▶ **Problem statement**
Please read the records below and return each line holding the string "Classification".
*** Opening of Data excerpts ***
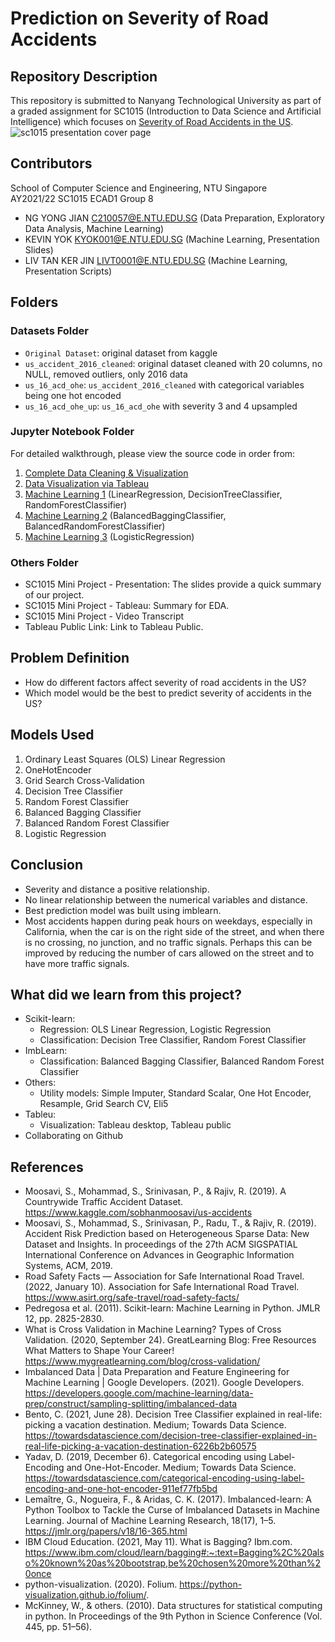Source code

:# Prediction on Severity of Road Accidents

## Repository Description

This repository is submitted to Nanyang Technological University as part of a graded assignment for SC1015 (Introduction to Data Science and Artificial Intelligence) which focuses on [Severity of Road Accidents in the US](https://www.kaggle.com/datasets/sobhanmoosavi/us-accidents). 
![sc1015 presentation cover page](https://user-images.githubusercontent.com/91600220/163967462-fa5586a9-a7b8-4081-9ed5-d70eef92489e.png)

## Contributors
School of Computer Science and Engineering, NTU Singapore \
AY2021/22 SC1015 ECAD1 Group 8

- NG YONG JIAN C210057@E.NTU.EDU.SG (Data Preparation, Exploratory Data Analysis, Machine Learning)
- KEVIN YOK KYOK001@E.NTU.EDU.SG (Machine Learning, Presentation Slides)
- LIV TAN KER JIN LIVT0001@E.NTU.EDU.SG (Machine Learning, Presentation Scripts)

## Folders
### Datasets Folder
- `Original Dataset`: original dataset from kaggle
- `us_accident_2016_cleaned`: original dataset cleaned with 20 columns, no NULL, removed outliers, only 2016 data
- `us_16_acd_ohe`: `us_accident_2016_cleaned` with categorical variables being one hot encoded  
- `us_16_acd_ohe_up`: `us_16_acd_ohe` with severity 3 and 4 upsampled

### Jupyter Notebook Folder
For detailed walkthrough, please view the source code in order from:
1. [Complete Data Cleaning & Visualization](https://github.com/NgYJ02/sc1015_miniproject/blob/main/Jupyter%20Notebook/Complete%20Data%20Cleaning%20%26%20Visualization.ipynb)
2. [Data Visualization via Tableau](https://github.com/NgYJ02/sc1015_miniproject/blob/main/Jupyter%20Notebook/Data%20Visualization%20via%20Tableau.ipynb)
3. [Machine Learning 1](https://github.com/NgYJ02/sc1015_miniproject/blob/main/Jupyter%20Notebook/Machine%20Learning%201.ipynb) (LinearRegression, DecisionTreeClassifier, RandomForestClassifier)
4. [Machine Learning 2](https://github.com/NgYJ02/sc1015_miniproject/blob/main/Jupyter%20Notebook/Machine%20Learning%202.ipynb) (BalancedBaggingClassifier, BalancedRandomForestClassifier)
5. [Machine Learning 3](https://github.com/NgYJ02/sc1015_miniproject/blob/main/Jupyter%20Notebook/Machine%20Learning%203.ipynb) (LogisticRegression)

### Others Folder
- SC1015 Mini Project - Presentation: The slides provide a quick summary of our project.
- SC1015 Mini Project - Tableau: Summary for EDA.
- SC1015 Mini Project - Video Transcript
- Tableau Public Link: Link to Tableau Public.

## Problem Definition
- How do different factors affect severity of road accidents in the US?
- Which model would be the best to predict severity of accidents in the US?

## Models Used
1. Ordinary Least Squares (OLS) Linear Regression
2. OneHotEncoder
3. Grid Search Cross-Validation
4. Decision Tree Classifier
5. Random Forest Classifier
6. Balanced Bagging Classifier
7. Balanced Random Forest Classifier
8. Logistic Regression

## Conclusion
- Severity and distance a positive relationship.
- No linear relationship between the numerical variables and distance.
- Best prediction model was built using imblearn.
- Most accidents happen during peak hours on weekdays, especially in California, when the car is on the right side of the street, and when there is no crossing, no junction, and no traffic signals. Perhaps this can be improved by reducing the number of cars allowed on the street and to have more traffic signals.

## What did we learn from this project?
- Scikit-learn:
  - Regression: OLS Linear Regression, Logistic Regression
  - Classification: Decision Tree Classifier, Random Forest Classifier
- ImbLearn:
  - Classification: Balanced Bagging Classifier, Balanced Random Forest Classifier
- Others:
  - Utility models: Simple Imputer, Standard Scalar, One Hot Encoder, Resample, Grid Search CV, Eli5
- Tableu:
  - Visualization: Tableau desktop, Tableau public
- Collaborating on Github

## References
- Moosavi, S., Mohammad, S., Srinivasan, P., & Rajiv, R. (2019). A Countrywide Traffic Accident Dataset. https://www.kaggle.com/sobhanmoosavi/us-accidents ​
- Moosavi, S., Mohammad, S., Srinivasan, P., Radu, T., & Rajiv, R. (2019). Accident Risk Prediction based on Heterogeneous Sparse Data: New Dataset and Insights. In proceedings of the 27th ACM SIGSPATIAL International Conference on Advances in Geographic Information Systems, ACM, 2019. ​
- Road Safety Facts — Association for Safe International Road Travel. (2022, January 10). Association for Safe International Road Travel. https://www.asirt.org/safe-travel/road-safety-facts/ ​
- Pedregosa et al. (2011). Scikit-learn: Machine Learning in Python. JMLR 12, pp. 2825-2830.‌​
- What is Cross Validation in Machine Learning? Types of Cross Validation. (2020, September 24). GreatLearning Blog: Free Resources What Matters to Shape Your Career! https://www.mygreatlearning.com/blog/cross-validation/ ​
- Imbalanced Data  |  Data Preparation and Feature Engineering for Machine Learning  |  Google Developers. (2021). Google Developers. https://developers.google.com/machine-learning/data-prep/construct/sampling-splitting/imbalanced-data ​
- Bento, C. (2021, June 28). Decision Tree Classifier explained in real-life: picking a vacation destination. Medium; Towards Data Science. https://towardsdatascience.com/decision-tree-classifier-explained-in-real-life-picking-a-vacation-destination-6226b2b60575 ​
- Yadav, D. (2019, December 6). Categorical encoding using Label-Encoding and One-Hot-Encoder. Medium; Towards Data Science. https://towardsdatascience.com/categorical-encoding-using-label-encoding-and-one-hot-encoder-911ef77fb5bd ​
- Lemaître, G., Nogueira, F., & Aridas, C. K. (2017). Imbalanced-learn: A Python Toolbox to Tackle the Curse of Imbalanced Datasets in Machine Learning. Journal of Machine Learning Research, 18(17), 1–5. https://jmlr.org/papers/v18/16-365.html ​
- IBM Cloud Education. (2021, May 11). What is Bagging? Ibm.com. https://www.ibm.com/cloud/learn/bagging#:~:text=Bagging%2C%20also%20known%20as%20bootstrap,be%20chosen%20more%20than%20once ​
- python-visualization. (2020). Folium. https://python-visualization.github.io/folium/. ​
- McKinney, W., & others. (2010). Data structures for statistical computing in python. In Proceedings of the 9th Python in Science Conference (Vol. 445, pp. 51–56).​
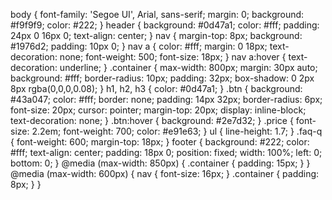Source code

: body {
  font-family: 'Segoe UI', Arial, sans-serif;
  margin: 0;
  background: #f9f9f9;
  color: #222;
}
header {
  background: #0d47a1;
  color: #fff;
  padding: 24px 0 16px 0;
  text-align: center;
}
nav {
  margin-top: 8px;
  background: #1976d2;
  padding: 10px 0;
}
nav a {
  color: #fff;
  margin: 0 18px;
  text-decoration: none;
  font-weight: 500;
  font-size: 18px;
}
nav a:hover {
  text-decoration: underline;
}
.container {
  max-width: 800px;
  margin: 30px auto;
  background: #fff;
  border-radius: 10px;
  padding: 32px;
  box-shadow: 0 2px 8px rgba(0,0,0,0.08);
}
h1, h2, h3 {
  color: #0d47a1;
}
.btn {
  background: #43a047;
  color: #fff;
  border: none;
  padding: 14px 32px;
  border-radius: 6px;
  font-size: 20px;
  cursor: pointer;
  margin-top: 20px;
  display: inline-block;
  text-decoration: none;
}
.btn:hover {
  background: #2e7d32;
}
.price {
  font-size: 2.2em;
  font-weight: 700;
  color: #e91e63;
}
ul {
  line-height: 1.7;
}
.faq-q {
  font-weight: 600;
  margin-top: 18px;
}
footer {
  background: #222;
  color: #fff;
  text-align: center;
  padding: 18px 0;
  position: fixed;
  width: 100%;
  left: 0;
  bottom: 0;
}
@media (max-width: 850px) {
  .container { padding: 15px; }
}
@media (max-width: 600px) {
  nav { font-size: 16px; }
  .container { padding: 8px; }
}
*** Close of Data excerpts ***
▶ **Result for this exercise**
  - Classification: Decision Tree Classifier, Random Forest Classifier
  - Classification: Balanced Bagging Classifier, Balanced Random Forest Classifier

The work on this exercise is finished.